-- Exercise directions --
Would you please give every entry again exactly, without the pictures?

>>>

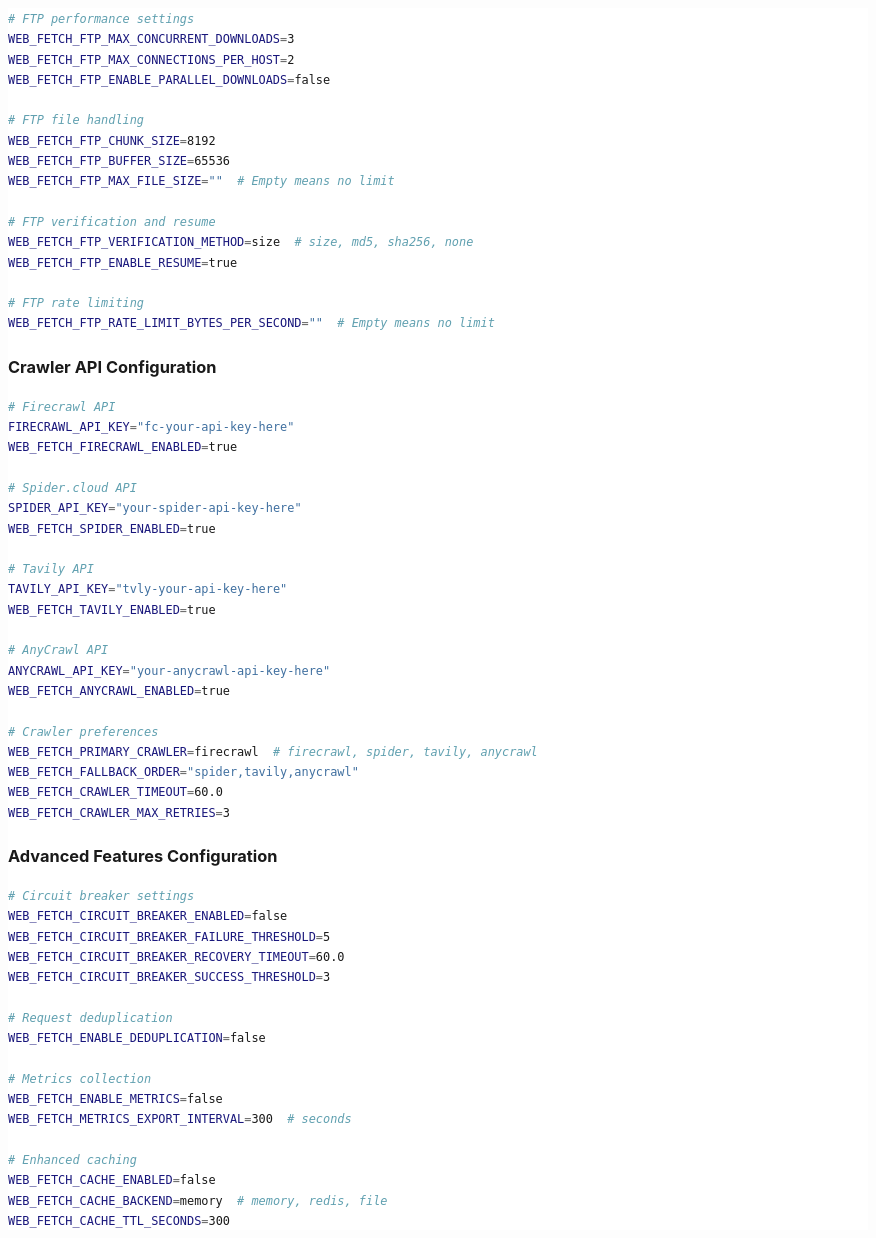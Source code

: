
 ```bash
# FTP performance settings
WEB_FETCH_FTP_MAX_CONCURRENT_DOWNLOADS=3
WEB_FETCH_FTP_MAX_CONNECTIONS_PER_HOST=2
WEB_FETCH_FTP_ENABLE_PARALLEL_DOWNLOADS=false

# FTP file handling
WEB_FETCH_FTP_CHUNK_SIZE=8192
WEB_FETCH_FTP_BUFFER_SIZE=65536
WEB_FETCH_FTP_MAX_FILE_SIZE=""  # Empty means no limit

# FTP verification and resume
WEB_FETCH_FTP_VERIFICATION_METHOD=size  # size, md5, sha256, none
WEB_FETCH_FTP_ENABLE_RESUME=true

# FTP rate limiting
WEB_FETCH_FTP_RATE_LIMIT_BYTES_PER_SECOND=""  # Empty means no limit
```

### Crawler API Configuration

```bash
# Firecrawl API
FIRECRAWL_API_KEY="fc-your-api-key-here"
WEB_FETCH_FIRECRAWL_ENABLED=true

# Spider.cloud API
SPIDER_API_KEY="your-spider-api-key-here"
WEB_FETCH_SPIDER_ENABLED=true

# Tavily API
TAVILY_API_KEY="tvly-your-api-key-here"
WEB_FETCH_TAVILY_ENABLED=true

# AnyCrawl API
ANYCRAWL_API_KEY="your-anycrawl-api-key-here"
WEB_FETCH_ANYCRAWL_ENABLED=true

# Crawler preferences
WEB_FETCH_PRIMARY_CRAWLER=firecrawl  # firecrawl, spider, tavily, anycrawl
WEB_FETCH_FALLBACK_ORDER="spider,tavily,anycrawl"
WEB_FETCH_CRAWLER_TIMEOUT=60.0
WEB_FETCH_CRAWLER_MAX_RETRIES=3
```

### Advanced Features Configuration

```bash
# Circuit breaker settings
WEB_FETCH_CIRCUIT_BREAKER_ENABLED=false
WEB_FETCH_CIRCUIT_BREAKER_FAILURE_THRESHOLD=5
WEB_FETCH_CIRCUIT_BREAKER_RECOVERY_TIMEOUT=60.0
WEB_FETCH_CIRCUIT_BREAKER_SUCCESS_THRESHOLD=3

# Request deduplication
WEB_FETCH_ENABLE_DEDUPLICATION=false

# Metrics collection
WEB_FETCH_ENABLE_METRICS=false
WEB_FETCH_METRICS_EXPORT_INTERVAL=300  # seconds

# Enhanced caching
WEB_FETCH_CACHE_ENABLED=false
WEB_FETCH_CACHE_BACKEND=memory  # memory, redis, file
WEB_FETCH_CACHE_TTL_SECONDS=300
```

<<<

-- Your solution --
Source code

:
 ```bash
# FTP performance settings
WEB_FETCH_FTP_MAX_CONCURRENT_DOWNLOADS=3
WEB_FETCH_FTP_MAX_CONNECTIONS_PER_HOST=2
WEB_FETCH_FTP_ENABLE_PARALLEL_DOWNLOADS=false

# FTP file handling
WEB_FETCH_FTP_CHUNK_SIZE=8192
WEB_FETCH_FTP_BUFFER_SIZE=65536
WEB_FETCH_FTP_MAX_FILE_SIZE=""  # Empty means no limit

# FTP verification and resume
WEB_FETCH_FTP_VERIFICATION_METHOD=size  # size, md5, sha256, none
WEB_FETCH_FTP_ENABLE_RESUME=true

# FTP rate limiting
WEB_FETCH_FTP_RATE_LIMIT_BYTES_PER_SECOND=""  # Empty means no limit
```

### Crawler API Configuration

```bash
# Firecrawl API
FIRECRAWL_API_KEY="fc-your-api-key-here"
WEB_FETCH_FIRECRAWL_ENABLED=true

# Spider.cloud API
SPIDER_API_KEY="your-spider-api-key-here"
WEB_FETCH_SPIDER_ENABLED=true

# Tavily API
TAVILY_API_KEY="tvly-your-api-key-here"
WEB_FETCH_TAVILY_ENABLED=true

# AnyCrawl API
ANYCRAWL_API_KEY="your-anycrawl-api-key-here"
WEB_FETCH_ANYCRAWL_ENABLED=true

# Crawler preferences
WEB_FETCH_PRIMARY_CRAWLER=firecrawl  # firecrawl, spider, tavily, anycrawl
WEB_FETCH_FALLBACK_ORDER="spider,tavily,anycrawl"
WEB_FETCH_CRAWLER_TIMEOUT=60.0
WEB_FETCH_CRAWLER_MAX_RETRIES=3
```

### Advanced Features Configuration

```bash
# Circuit breaker settings
WEB_FETCH_CIRCUIT_BREAKER_ENABLED=false
WEB_FETCH_CIRCUIT_BREAKER_FAILURE_THRESHOLD=5
WEB_FETCH_CIRCUIT_BREAKER_RECOVERY_TIMEOUT=60.0
WEB_FETCH_CIRCUIT_BREAKER_SUCCESS_THRESHOLD=3

# Request deduplication
WEB_FETCH_ENABLE_DEDUPLICATION=false

# Metrics collection
WEB_FETCH_ENABLE_METRICS=false
WEB_FETCH_METRICS_EXPORT_INTERVAL=300  # seconds

# Enhanced caching
WEB_FETCH_CACHE_ENABLED=false
WEB_FETCH_CACHE_BACKEND=memory  # memory, redis, file
WEB_FETCH_CACHE_TTL_SECONDS=300
```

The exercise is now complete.